What the exercise asks
Lines from the entries below that hold "identify" form the answer; copy all of them.
[Opening Supplied material section]
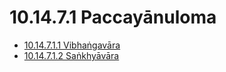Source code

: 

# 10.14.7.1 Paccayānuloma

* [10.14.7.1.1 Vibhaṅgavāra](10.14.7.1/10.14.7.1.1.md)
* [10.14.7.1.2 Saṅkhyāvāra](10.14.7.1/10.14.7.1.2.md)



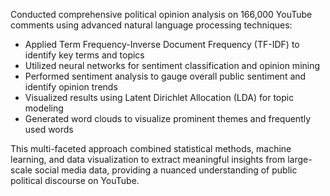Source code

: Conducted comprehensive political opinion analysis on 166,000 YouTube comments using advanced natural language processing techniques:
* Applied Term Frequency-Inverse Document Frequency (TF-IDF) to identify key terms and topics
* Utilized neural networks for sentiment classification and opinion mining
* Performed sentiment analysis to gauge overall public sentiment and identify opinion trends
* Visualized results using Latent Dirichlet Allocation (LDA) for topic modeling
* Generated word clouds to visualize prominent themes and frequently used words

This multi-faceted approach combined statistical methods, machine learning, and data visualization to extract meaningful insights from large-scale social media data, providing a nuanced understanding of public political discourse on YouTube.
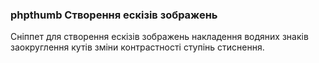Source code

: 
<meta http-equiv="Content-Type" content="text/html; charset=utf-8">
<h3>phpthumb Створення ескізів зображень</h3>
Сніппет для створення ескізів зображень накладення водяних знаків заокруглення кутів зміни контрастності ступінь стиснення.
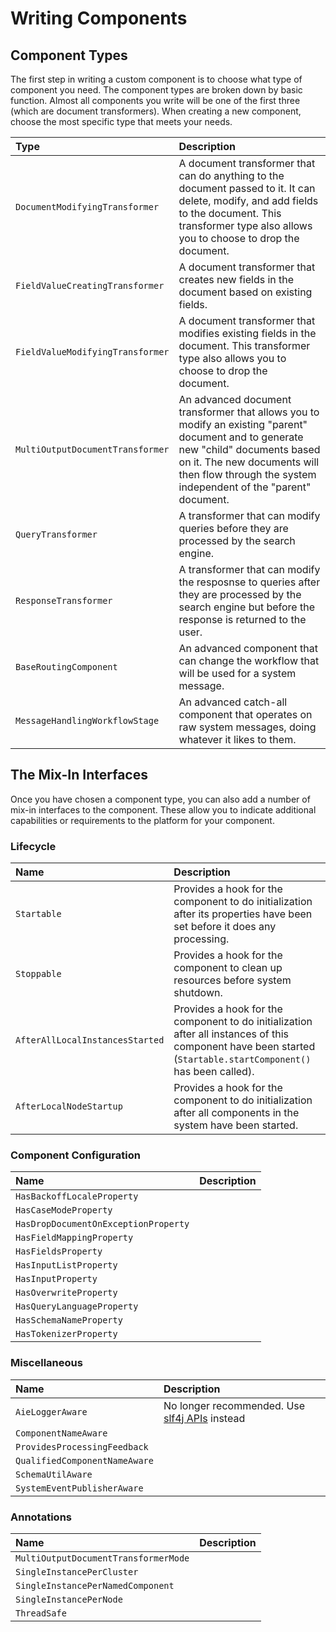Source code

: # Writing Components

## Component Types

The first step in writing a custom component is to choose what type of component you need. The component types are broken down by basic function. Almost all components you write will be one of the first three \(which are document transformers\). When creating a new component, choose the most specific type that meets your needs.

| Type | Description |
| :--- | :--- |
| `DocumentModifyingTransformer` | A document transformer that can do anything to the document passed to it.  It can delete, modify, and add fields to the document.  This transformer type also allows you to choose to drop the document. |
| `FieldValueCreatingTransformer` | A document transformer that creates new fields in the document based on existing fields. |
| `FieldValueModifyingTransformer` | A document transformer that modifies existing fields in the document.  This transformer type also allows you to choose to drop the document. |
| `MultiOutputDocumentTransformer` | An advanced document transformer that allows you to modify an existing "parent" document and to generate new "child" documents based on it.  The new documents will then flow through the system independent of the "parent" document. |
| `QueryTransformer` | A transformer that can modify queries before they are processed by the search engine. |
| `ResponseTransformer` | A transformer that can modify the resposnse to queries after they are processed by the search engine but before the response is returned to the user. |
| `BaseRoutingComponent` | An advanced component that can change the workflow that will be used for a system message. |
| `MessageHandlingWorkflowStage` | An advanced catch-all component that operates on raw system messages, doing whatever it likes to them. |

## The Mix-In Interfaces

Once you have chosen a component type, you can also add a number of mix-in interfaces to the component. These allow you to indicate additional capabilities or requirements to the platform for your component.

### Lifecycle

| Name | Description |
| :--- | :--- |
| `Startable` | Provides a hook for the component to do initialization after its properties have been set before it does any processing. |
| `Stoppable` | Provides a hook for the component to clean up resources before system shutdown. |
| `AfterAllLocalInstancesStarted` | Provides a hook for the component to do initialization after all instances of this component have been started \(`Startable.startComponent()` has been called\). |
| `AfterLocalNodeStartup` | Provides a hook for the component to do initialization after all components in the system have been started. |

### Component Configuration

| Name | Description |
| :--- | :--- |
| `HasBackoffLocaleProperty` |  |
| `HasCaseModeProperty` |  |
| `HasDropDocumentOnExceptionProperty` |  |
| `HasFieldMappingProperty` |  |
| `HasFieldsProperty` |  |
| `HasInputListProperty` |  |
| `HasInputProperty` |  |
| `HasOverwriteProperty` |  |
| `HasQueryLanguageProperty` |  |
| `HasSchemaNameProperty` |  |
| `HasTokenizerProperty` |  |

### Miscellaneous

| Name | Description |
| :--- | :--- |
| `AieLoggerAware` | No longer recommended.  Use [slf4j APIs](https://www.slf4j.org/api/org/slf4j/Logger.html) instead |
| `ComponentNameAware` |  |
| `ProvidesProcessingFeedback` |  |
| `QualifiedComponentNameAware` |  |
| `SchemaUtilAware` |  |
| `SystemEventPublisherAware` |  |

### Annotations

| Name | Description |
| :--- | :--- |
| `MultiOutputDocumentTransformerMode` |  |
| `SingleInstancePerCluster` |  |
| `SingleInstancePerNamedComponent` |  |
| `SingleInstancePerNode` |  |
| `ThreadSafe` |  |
[Closing Supplied material section]
Problem solution
* Applied Term Frequency-Inverse Document Frequency (TF-IDF) to identify key terms and topics
* Performed sentiment analysis to gauge overall public sentiment and identify opinion trends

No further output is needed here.